[Rendered images with source text]
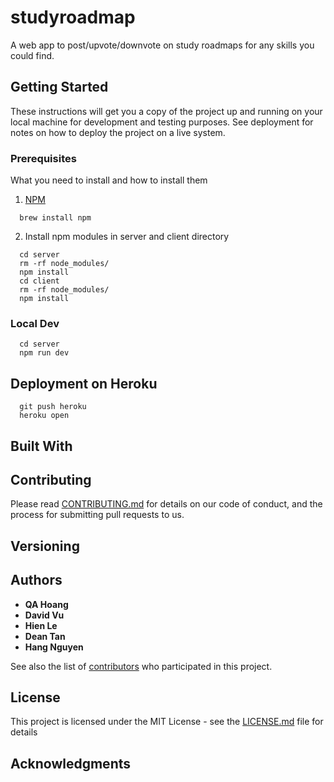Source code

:# studyroadmap
A web app to post/upvote/downvote on study roadmaps for any skills you could find.

## Getting Started

These instructions will get you a copy of the project up and running on your local machine for development and testing purposes. See deployment for notes on how to deploy the project on a live system.

### Prerequisites

What you need to install and how to install them

1. [NPM](#)
  ```
    brew install npm
  ```

2. Install npm modules in server and client directory
    
  ```
    cd server
    rm -rf node_modules/
    npm install
    cd client
    rm -rf node_modules/
    npm install
  ``` 

### Local Dev

  ```
    cd server
    npm run dev
  ```
    

## Deployment on Heroku
  ```
    git push heroku
    heroku open
  ```

## Built With



## Contributing

Please read [CONTRIBUTING.md]() for details on our code of conduct, and the process for submitting pull requests to us.

## Versioning
 

## Authors

* **QA Hoang**
* **David Vu**
* **Hien Le**
* **Dean Tan**
* **Hang Nguyen**

See also the list of [contributors]() who participated in this project.

## License

This project is licensed under the MIT License - see the [LICENSE.md](LICENSE.md) file for details

## Acknowledgments
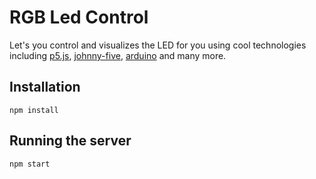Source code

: # RGB Led Control
Let's you control and visualizes the LED for you using cool technologies including [p5.js](http://p5js.org), [johnny-five](https://johnny-five.io), [arduino](https://arduino.cc) and many more.

## Installation
```npm install```

## Running the server
```npm start```
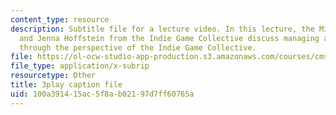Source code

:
 ```yaml
---
content_type: resource
description: Subtitle file for a lecture video. In this lecture, the Michael Carriere
  and Jenna Hoffstein from the Indie Game Collective discuss managing a game studio,
  through the perspective of the Indie Game Collective.
file: https://ol-ocw-studio-app-production.s3.amazonaws.com/courses/cms-611j-creating-video-games-fall-2014/100a391415ac5f8ab02197d7ff60765a_knqdOcWTM.vtt
file_type: application/x-subrip
resourcetype: Other
title: 3play caption file
uid: 100a3914-15ac-5f8a-b021-97d7ff60765a
---
```

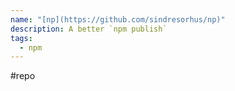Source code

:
 ```yaml
---
name: "[np](https://github.com/sindresorhus/np)"
description: A better `npm publish`
tags:
  - npm
---
```

#repo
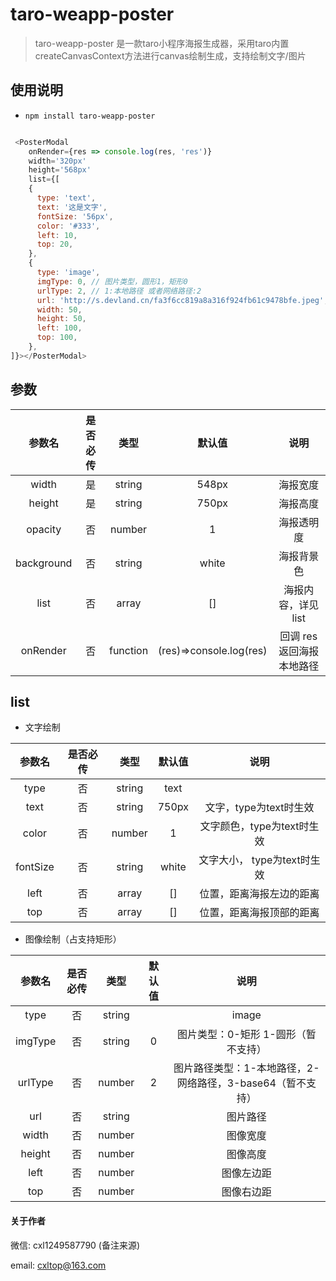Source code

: # taro-weapp-poster

> taro-weapp-poster 是一款taro小程序海报生成器，采用taro内置createCanvasContext方法进行canvas绘制生成，支持绘制文字/图片


## 使用说明

- `npm install taro-weapp-poster`

``` javascript

 <PosterModal
    onRender={res => console.log(res, 'res')}
    width='320px'
    height='568px'
    list={[
    {
      type: 'text',
      text: '这是文字',
      fontSize: '56px',
      color: '#333',
      left: 10,
      top: 20,
    },
    {
      type: 'image',
      imgType: 0, // 图片类型，圆形1，矩形0
      urlType: 2, // 1:本地路径 或者网络路径:2
      url: 'http://s.devland.cn/fa3f6cc819a8a316f924fb61c9478bfe.jpeg',
      width: 50,
      height: 50,
      left: 100,
      top: 100,
    },
]}></PosterModal>

```


## 参数

|  参数名   | 是否必传  | 类型 | 默认值| 说明 |
|  :----:  | :----:  | :----: |  :----:  |  :----:  |
| width  | 是 | string | 548px  | 海报宽度 |
| height  | 是 | string | 750px | 海报高度 |
| opacity  | 否 | number | 1 | 海报透明度|
| background  | 否 | string | white | 海报背景色 |
| list | 否| array | [] |海报内容，详见list|
| onRender  | 否 | function | (res)=>console.log(res) | 回调 res返回海报本地路径|



## list
- 文字绘制


|  参数名   | 是否必传  | 类型 | 默认值| 说明 |
|  :----:  | :----:  | :----: |  :----:  |  :----:  |
| type  | 否 | string | text|   | 元素类型 |
| text  | 否 | string | 750px | 文字，type为text时生效 |
| color  | 否 | number | 1 | 文字颜色，type为text时生效|
| fontSize  | 否 | string | white | 文字大小， type为text时生效 |
| left | 否| array | [] |位置，距离海报左边的距离|
| top | 否| array | [] |位置，距离海报顶部的距离|


- 图像绘制（占支持矩形）


|  参数名   | 是否必传  | 类型 | 默认值| 说明 |
|  :----:  | :----:  | :----: |  :----:  |  :----:  |
| type  | 否 | string | | image  | 元素类型 |
| imgType  | 否 | string | 0 | 图片类型：0-矩形  1-圆形（暂不支持） |
| urlType  | 否 | number | 2 | 图片路径类型：1-本地路径，2-网络路径，3-base64（暂不支持）|
| url  | 否 | string |  | 图片路径|
| width | 否| number |  |图像宽度|
| height | 否| number |  |图像高度|
| left | 否| number |  |图像左边距|
| top | 否| number |  |图像右边距|


####  关于作者

微信: cxl1249587790 (备注来源)

email: cxltop@163.com



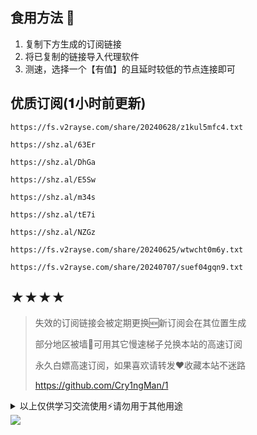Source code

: ## 食用方法 🍖
1. 复制下方生成的订阅链接
2. 将已复制的链接导入代理软件
3. 测速，选择一个【有值】的且延时较低的节点连接即可

## 优质订阅(𝟏小时前更新)
```
https://fs.v2rayse.com/share/20240628/z1kul5mfc4.txt
```
```
https://shz.al/63Er
```
```
https://shz.al/DhGa
```
```
https://shz.al/E5Sw
```
```
https://shz.al/m34s
```
```
https://shz.al/tE7i
```
```
https://shz.al/NZGz
```
```
https://fs.v2rayse.com/share/20240625/wtwcht0m6y.txt
```
```
https://fs.v2rayse.com/share/20240707/suef04gqn9.txt
```

## ★★★★
> 失效的订阅链接会被定期更换🆕新订阅会在其位置生成
> 
> 部分地区被墙🚫可用其它慢速梯子兑换本站的高速订阅
>
> 永久白嫖高速订阅，如果喜欢请转发❤️收藏本站不迷路
>
> https://github.com/Cry1ngMan/1

<details>
<summary>以上仅供学习交流使用⚡️请勿用于其他用途</summary>

&nbsp;
> [![Star History Chart](https://api.star-history.com/svg?repos=Cry1ngMan/1&type=Date)](https://star-history.com/#Cry1ngMan/1&Date)

[![GitHub stars](https://img.shields.io/github/stars/Cry1ngMan/1.svg?style=social&label=Stars)](https://github.com/Cry1ngMan/1/stargazers)
<img src="https://komarev.com/ghpvc/?username=Cry1ngMan&label=Views&color=0e75b6&style=flat" alt="访问量统计" />
</details>

<img src="https://readme-typing-svg.demolab.com?font=Fira+Code&pause=1000&width=850&lines=👨🏽‍💻:正在用查克拉创造新节点..............................💌;请稍候查看✔️&left=true&size=27" />
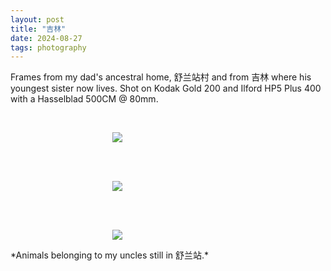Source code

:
 ```yaml
---
layout: post
title: "吉林"
date: 2024-08-27
tags: photography
---
```


Frames from my dad's ancestral home, 舒兰站村 and from 吉林 where his youngest sister now lives. Shot on Kodak Gold 200 and Ilford HP5 Plus 400 with a Hasselblad 500CM @ 80mm.

<br>
<p align="center">
<img style="max-width: 1024px; margin: 0 0 0 -162px;" src="https://storage.googleapis.com/fkwang_blog_image_hosting/2024_08_27_china/img1.jpg">
</p>
<br>

<br>
<p align="center">
<img style="max-width: 1024px; margin: 0 0 0 -162px;" src="https://storage.googleapis.com/fkwang_blog_image_hosting/2024_08_27_china/img2.jpg">
</p>
<br>

<br>
<p align="center">
<img style="max-width: 1024px; margin: 0 0 0 -162px;" src="https://storage.googleapis.com/fkwang_blog_image_hosting/2024_08_27_china/img3.jpg">
</p>
*Animals belonging to my uncles still in 舒兰站.*
<br>
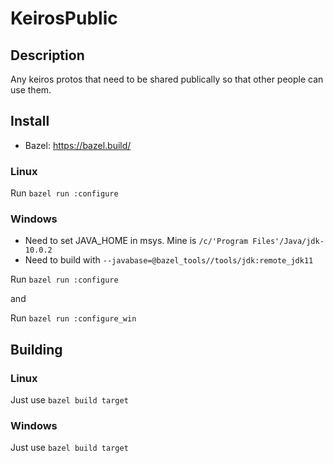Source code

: # KeirosPublic

## Description
Any keiros protos that need to be shared publically so that other people can use them. 

## Install 
* Bazel: https://bazel.build/

### Linux

Run `bazel run :configure`

### Windows
* Need to set JAVA_HOME in msys. Mine is ```/c/'Program Files'/Java/jdk-10.0.2```
* Need to build with ```--javabase=@bazel_tools//tools/jdk:remote_jdk11```

Run `bazel run :configure`

and 

Run `bazel run :configure_win`

## Building 

### Linux 

Just use `bazel build target`

### Windows

Just use `bazel build target`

What you are asked to do — An exact printout of the entries is wanted, covering the first line through the line holding "## Versioning", with pictures kept out of it.

Response to this exercise —
Source code

:# studyroadmap
A web app to post/upvote/downvote on study roadmaps for any skills you could find.

## Getting Started

These instructions will get you a copy of the project up and running on your local machine for development and testing purposes. See deployment for notes on how to deploy the project on a live system.

### Prerequisites

What you need to install and how to install them

1. [NPM](#)
  ```
    brew install npm
  ```

2. Install npm modules in server and client directory
    
  ```
    cd server
    rm -rf node_modules/
    npm install
    cd client
    rm -rf node_modules/
    npm install
  ``` 

### Local Dev

  ```
    cd server
    npm run dev
  ```
    

## Deployment on Heroku
  ```
    git push heroku
    heroku open
  ```

## Built With



## Contributing

Please read [CONTRIBUTING.md]() for details on our code of conduct, and the process for submitting pull requests to us.

## Versioning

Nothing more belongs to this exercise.